▶ **WHAT IS EXPECTED**: Reproduce exactly, and solely, the lines running from the top of the data below through the line with "User fields to display. |", both inclusive. Omit pictures.

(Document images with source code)
* * * * *
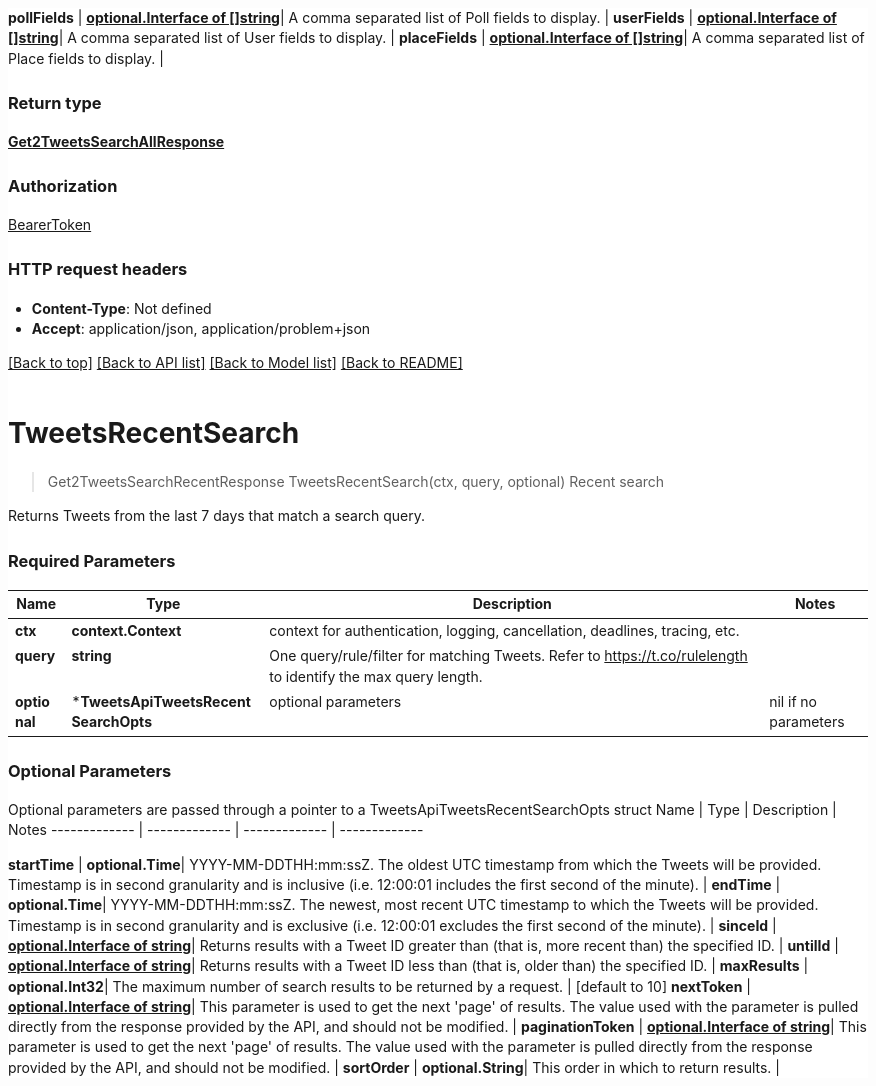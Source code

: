  **pollFields** | [**optional.Interface of []string**](string.md)| A comma separated list of Poll fields to display. | 
 **userFields** | [**optional.Interface of []string**](string.md)| A comma separated list of User fields to display. | 
 **placeFields** | [**optional.Interface of []string**](string.md)| A comma separated list of Place fields to display. | 

### Return type

[**Get2TweetsSearchAllResponse**](Get2TweetsSearchAllResponse.md)

### Authorization

[BearerToken](../README.md#BearerToken)

### HTTP request headers

 - **Content-Type**: Not defined
 - **Accept**: application/json, application/problem+json

[[Back to top]](#) [[Back to API list]](../README.md#documentation-for-api-endpoints) [[Back to Model list]](../README.md#documentation-for-models) [[Back to README]](../README.md)

# **TweetsRecentSearch**
> Get2TweetsSearchRecentResponse TweetsRecentSearch(ctx, query, optional)
Recent search

Returns Tweets from the last 7 days that match a search query.

### Required Parameters

Name | Type | Description  | Notes
------------- | ------------- | ------------- | -------------
 **ctx** | **context.Context** | context for authentication, logging, cancellation, deadlines, tracing, etc.
  **query** | **string**| One query/rule/filter for matching Tweets. Refer to https://t.co/rulelength to identify the max query length. | 
 **optional** | ***TweetsApiTweetsRecentSearchOpts** | optional parameters | nil if no parameters

### Optional Parameters
Optional parameters are passed through a pointer to a TweetsApiTweetsRecentSearchOpts struct
Name | Type | Description  | Notes
------------- | ------------- | ------------- | -------------

 **startTime** | **optional.Time**| YYYY-MM-DDTHH:mm:ssZ. The oldest UTC timestamp from which the Tweets will be provided. Timestamp is in second granularity and is inclusive (i.e. 12:00:01 includes the first second of the minute). | 
 **endTime** | **optional.Time**| YYYY-MM-DDTHH:mm:ssZ. The newest, most recent UTC timestamp to which the Tweets will be provided. Timestamp is in second granularity and is exclusive (i.e. 12:00:01 excludes the first second of the minute). | 
 **sinceId** | [**optional.Interface of string**](.md)| Returns results with a Tweet ID greater than (that is, more recent than) the specified ID. | 
 **untilId** | [**optional.Interface of string**](.md)| Returns results with a Tweet ID less than (that is, older than) the specified ID. | 
 **maxResults** | **optional.Int32**| The maximum number of search results to be returned by a request. | [default to 10]
 **nextToken** | [**optional.Interface of string**](.md)| This parameter is used to get the next &#x27;page&#x27; of results. The value used with the parameter is pulled directly from the response provided by the API, and should not be modified. | 
 **paginationToken** | [**optional.Interface of string**](.md)| This parameter is used to get the next &#x27;page&#x27; of results. The value used with the parameter is pulled directly from the response provided by the API, and should not be modified. | 
 **sortOrder** | **optional.String**| This order in which to return results. |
* * * * *
▶ **SOLVED EXERCISE**:
Source code

:  **pollFields** | [**optional.Interface of []string**](string.md)| A comma separated list of Poll fields to display. | 
 **userFields** | [**optional.Interface of []string**](string.md)| A comma separated list of User fields to display. | 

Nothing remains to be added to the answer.